Еловая ветка под плащ-палаткой колола спину, руки под затылком затекли, но Макееву не хотелось менять положения. Казалось, смени он позу — сменятся и мысли. А ему нужно додумать об этом до конца. О памяти и совести, и вообще о том, как жить. Точнее, как прожить то, что ему отпущено судьбой. Это может быть и полвека, может быть и полдня. Ну, наверное, тут подход разный: если долгая жизнь, то еще можно повернуть себя и так и этак, если совсем короткая — призадумаешься всерьез. Брать от нее. от жизни, все, что успеешь? Ведь на том свете не поживешь, а на этом мало что видел. Дать себе поблажку, отпустить тормоза? Нет, на это он не пойдет. Облачиться в броню правил и ограничений? Как пишут в армейских газетах, «живи по уставу — завоюешь честь и славу». Вряд ли он и на это способен, хоть и стремится к этому. Жизнь не вместишь в уставы и инструкции. Словом, живи, как подсказывает совесть. А ее питает память, воспоминаниями питает…
Макеев смотрел вверх: у вершины конуса ветки были набросаны жидковато и брезжил свет. Макеев вглядывался в этот свет, ждал, что он усилится и озарит что-то, недоступное покамест глазу. Но свет брезжил по-прежнему, не усиливаясь, и Макеев устало вздохнул. Да, он устал. И болезнь сказывается, и марш дает о себе знать, и еще есть некая первичная причина, имя которой война. Уже два года он на войне, двигаясь по маршруту, с коего не свернуть: фронт — госпиталь — фронт. Впрочем, можно свернуть: к могиле. Скинуть бы эту усталость, передохнуть.

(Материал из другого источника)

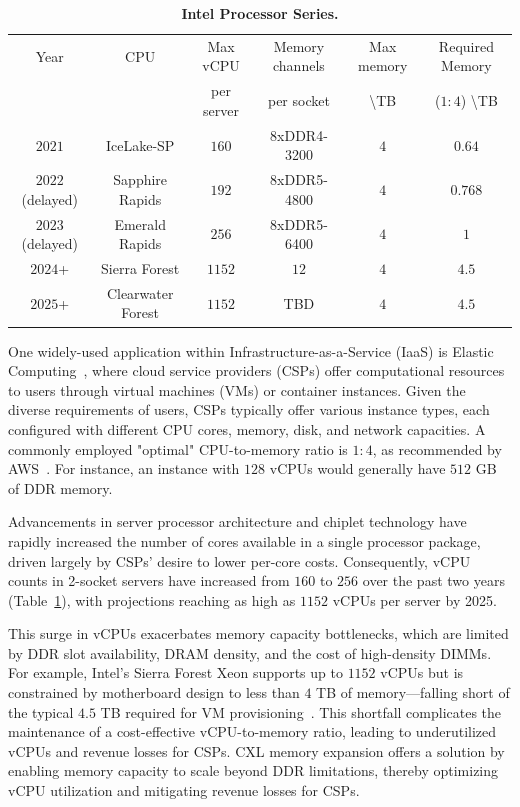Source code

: \begin{table}[!]
  \centering
  \small
  \begin{tabular}{c|c|c|c|c|c} 
        \hline
        Year & CPU & Max vCPU  & Memory channels & Max memory & Required Memory \\
        & & per server & per socket & \textbackslash TB & ($1:4$) \textbackslash TB\\\hline
        $2021$ & IceLake-SP\cite{icelakecores} & $160$ & 8xDDR4-3200 & $4$ & $0.64$ \\\hline
        $2022$ (delayed) & Sapphire Rapids\cite{sprcores} & $192$ & 8xDDR5-4800 & 	$4$ & $0.768$ \\\hline
        $2023$ (delayed) & Emerald Rapids\cite{emeraldrapidscores} & $256$ & 8xDDR5-6400 & $4$ & $1$ \\\hline
        $2024$+  & Sierra Forest\cite{sierraforestcores} & $1152$ & $12$ & $4$ & $4.5$ \\\hline
        $2025$+ & Clearwater Forest\cite{clearwatercores} & $1152$ & TBD & $4$ & $4.5$ \\\hline
  \end{tabular}
  \caption[Intel Processor Series]{\textbf{Intel Processor Series.} }
  \label{tab:amd}
\end{table}

One widely-used application within Infrastructure-as-a-Service (IaaS) is Elastic Computing~\cite{elasticcomputing}, where cloud service providers (CSPs) offer computational resources to users through virtual machines (VMs) or container instances. Given the diverse requirements of users, CSPs typically offer various instance types, each configured with different CPU cores, memory, disk, and network capacities. A commonly employed "optimal" CPU-to-memory ratio is $1:4$, as recommended by AWS~\cite{awsm7a, awsm7i}. For instance, an instance with $128$ vCPUs would generally have $512$ GB of DDR memory.

Advancements in server processor architecture and chiplet technology have rapidly increased the number of cores available in a single processor package, driven largely by CSPs' desire to lower per-core costs. Consequently, vCPU counts in 2-socket servers have increased from $160$ to $256$ over the past two years (Table~\ref{tab:amd}), with projections reaching as high as $1152$ vCPUs per server by 2025.

This surge in vCPUs exacerbates memory capacity bottlenecks, which are limited by DDR slot availability, DRAM density, and the cost of high-density DIMMs. For example, Intel's Sierra Forest Xeon supports up to $1152$ vCPUs but is constrained by motherboard design to less than $4$ TB of memory—falling short of the typical $4.5$ TB required for VM provisioning~\cite{1dpc}. This shortfall complicates the maintenance of a cost-effective vCPU-to-memory ratio, leading to underutilized vCPUs and revenue losses for CSPs. CXL memory expansion offers a solution by enabling memory capacity to scale beyond DDR limitations, thereby optimizing vCPU utilization and mitigating revenue losses for CSPs.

Каким только образом? Захотеть, напрячь волю, приказать себе?
В соседнем шалаше взрыв хохота, как взрыв гранаты — внезапный, оглушительный, от него шалаш может развалиться. Отхохотав, голоса забубнили. Макеев поморщился и перевернулся на живот, и ветки еще острей кольнули в грудь, в подбрюшье.
Развеселые соседи разбудили Евстафьева и Ткачука, дремавших в одном шалаше с Макеевым. Старикан завозился, закряхтел, закашлялся. Ткачук зевнул, сказал:
— Бухтишь, как чахоточный. И чего таких берут на войну?
Евстафьев, не обижаясь, ответил:
— Стало быть, пригодился, коли мобилизовали. Воюю. Не хуже иных прочих. А что кашляю — извиняй, курю сызмальства, легкие продымлены…
— То-то что продымлены! А мне за тебя пулемет переть… Сидел бы в тылу, на печке, со старухой своей.
— Сидеть в тылу не дозволила бы совесть. Не мобилизовали бы, добровольно пошел, понял?
— Как не понять! Патриот…
— Патриот. И не скалься, не злобствуй, зазря себе кровь портишь.
— Бачьте, люди добрые, как он радеет за меня! А когда пулемет тащить заставили, так тут он не беспокоился о моем драгоценном здоровье.
— Я бы и сам нес, да лейтенант приказал.
— Не оправдывайся!
— Я не оправдываюсь, я пытаюсь растолковать тебе что к чему.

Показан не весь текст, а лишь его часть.